生徒会役員の章――Ⅰ





 私は自分を自覚している。

 交渉に向く人間ではないし、いまだ全校生徒の前で声を上げるのにも抵抗がある。ただ人一倍、政治や高校自治に関しての興味や熱意があることが、感情をややこしくしてしまった。

 知り合いの伝手つてを辿り、作戦を練って行動に移した結果、見事生徒会長への座を得ることができた。偶然も左右したとはいえ、選挙結果に勝利した時の感慨は計り知れないものだった。

 無党派で出馬した意味は、やはりあったのだろう。

 政治系部活が多いとはいえ、全生徒の六、七割はなんら関係のない一般高校生だ。政治的な思想を元に徒党を組んで、街を闊歩かっぽするよりも、安定で穏やかな学校生活を望む意見が多数を占める。右にも左にも属さない人間が選ばれるのは、至極当然の結果ともいえなくもない。

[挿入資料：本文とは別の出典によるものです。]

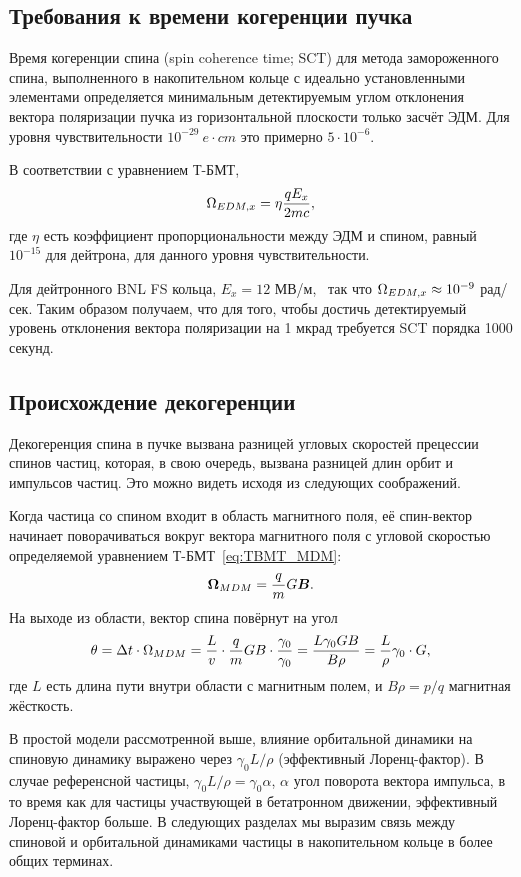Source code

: 

\subsection{Требования к времени когеренции пучка}
Время когеренции спина (spin coherence time; SCT) для метода
замороженного спина, выполненного в накопительном кольце с идеально
установленными элементами определяется минимальным детектируемым углом
отклонения вектора поляризации пучка из горизонтальной плоскости
только засчёт ЭДМ. Для уровня чувствительности $10^{-29}~e\cdot cm$
это примерно $5\cdot10^{-6}$.~\cite{BNL:Deuteron2008}

В соответствии с уравнением Т-БМТ,
\[
\Omega_{EDM,x} = \eta\frac{qE_x}{2mc},
\]
где $\eta$ есть коэффициент пропорциональности между ЭДМ и спином,
равный $10^{-15}$ для дейтрона, для данного уровня чувствительности.~\cite[стр.~206]{Eremey:Thesis}

Для дейтронного BNL FS кольца, $E_x = 12$
МВ/м,~\cite[стр.~19]{BNL:Deuteron2008} так что $\Omega_{EDM,x}\approx
10^{-9}$ рад/сек. Таким образом получаем, что для того, чтобы достичь
детектируемый уровень отклонения вектора поляризации на 1 мкрад требуется SCT порядка 1000 секунд.~\cite[стр.~207]{Eremey:Thesis}
\subsection{Происхождение декогеренции}
Декогеренция спина в пучке вызвана разницей угловых скоростей
прецессии спинов частиц, которая, в свою очередь, вызвана разницей
длин орбит и импульсов частиц. Это можно видеть исходя из следующих
соображений.

Когда частица со спином входит в область магнитного поля, её спин-вектор
начинает поворачиваться вокруг вектора магнитного поля с угловой
скоростью определяемой уравнением Т-БМТ~\eqref{eq:TBMT_MDM}:
\begin{equation*}
	\boldsymbol{\Omega}_{MDM} = \frac qm G\boldsymbol B.
\end{equation*}
На выходе из области, вектор спина повёрнут на угол
\begin{equation*}
	\theta = \Delta t\cdot\Omega_{MDM} = \frac Lv \cdot \frac qm GB\cdot \frac{\gamma_0}{\gamma_0} = \frac{L\gamma_0 GB}{B\rho} = \frac L\rho\gamma_0\cdot G,
\end{equation*}
где $L$ есть длина пути внутри области с магнитным полем, и $B\rho =
p/q$ магнитная жёсткость.

В простой модели рассмотренной выше, влияние орбитальной динамики на
спиновую динамику выражено через $\gamma_0 L/\rho$ (эффективный
Лоренц-фактор). В случае референсной частицы, $\gamma_0L/\rho =
\gamma_0\alpha$, $\alpha$ угол поворота вектора импульса, в то время
как для частицы участвующей в бетатронном движении, эффективный
Лоренц-фактор больше. В следующих разделах мы выразим связь между
спиновой и орбитальной динамиками частицы в накопительном кольце в
более общих терминах.

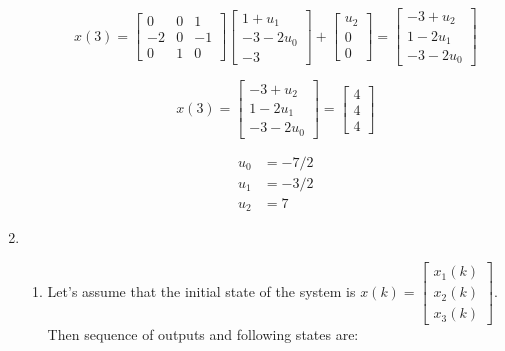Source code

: \documentclass[12pt,a4paper, margin=1in]{article}
\begin{document}
\begin{enumerate}[label=\textbf{\arabic*.}]
\begin{enumerate}
                \begin{equation*}
                    x(3) = \begin{bmatrix}
                        0 & 0 & 1 \\
                        -2 & 0 & -1 \\
                        0 & 1 & 0
                    \end{bmatrix} \begin{bmatrix}
                        1 + u_1 \\ -3 - 2u_0 \\ -3
                    \end{bmatrix} + \begin{bmatrix}
                        u_2 \\ 0 \\ 0
                    \end{bmatrix} = \begin{bmatrix}
                        -3 + u_2 \\ 1-2u_1 \\ -3-2u_0
                    \end{bmatrix}
                \end{equation*}

                \begin{equation*}
                    x(3) = \begin{bmatrix}
                        -3 + u_2 \\ 1-2u_1 \\ -3-2u_0
                    \end{bmatrix} = \begin{bmatrix}
                        4 \\ 4 \\ 4
                    \end{bmatrix}
                \end{equation*}

                \begin{align*}
                    u_0 &= -7/2 \\
                    u_1 &= -3/2 \\
                    u_2 &= 7
                \end{align*}
                
        \end{enumerate}
        
        
    \item %
        \begin{enumerate}
            \item 
                Let's assume that the initial state of the system is $x(k) = \begin{bmatrix}
                    x_1(k) \\ x_2(k) \\ x_3(k)
                \end{bmatrix}$. Then sequence of outputs and following states are:
                


\end{enumerate}
\end{enumerate}
\end{document}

 安芸津にんを生徒会役員に迎え入れたのは、私の弱点を埋めてくれる。そういう単純な気持ちでしかなかったのだ。



         〇



 生徒会室でふんぞり返っているのは、最大左翼『左閣華月支部』の総長・龍泉寺りゅうせんじ毅彦たけひこだ。筆で書いたような太い眉に分厚い顔の皮膚。およそ高校生とは思えない年季の入った強面は、恐怖と圧力を兼ね備えている。

「こんにちは、龍泉寺さん」

 私が挨拶をすると、「おう」と低い声で応じた。付き人が二人、ソファーの後ろに控えていたが、龍泉寺が顎でしゃくると、室外に消えていった。

「大変だったようで」私がいう。

「ああ」

「紅林さんのお怪我は?」

「腕の骨が折れただけで幸いだった」

「それはなんとも……」

 私は曖昧に濁す。「無事で何よりでした」

「ああ」

 さらに深く椅子にもたれかかり、龍泉寺はいう。

「要件はただ一つ。これからの数日、俺たちが何をしようとも気付かないふりをしてほしい」

 人に物を頼む態度か、と私は心中で毒づく。

「……ふりですか。大目に見てほしい、と」

「安心しろ。殺しはしないさ」

「つまり、『左閣』の中でもう犯人を突き止めたとでも」

「馬鹿いうなよ。俺らがそんな手間をかけると思うか?」

 龍泉寺は固めた髪の毛を撫でる。紅林の証言は、警察を通じて私の耳にも届いている。青い服を着た集団にやられた、と。『NGC』――New Generation Club――のイメージカラーだ。

「早計な気がします」

 龍泉寺の眉間がピキリと歪む。

 第一、先週発生した『NGC』のメンバー暴行は、『左閣』の噂だとされている。赤をまとった極左集団は、華月の中でもトップの団員数を持つ大御所だ。同時に、それぞれの人員同士の繋がりが極端に薄い。ネットのホームページから登録すれば、誰でも一員だと名乗れる。龍泉寺と直接の繋がりがあるわけでもない。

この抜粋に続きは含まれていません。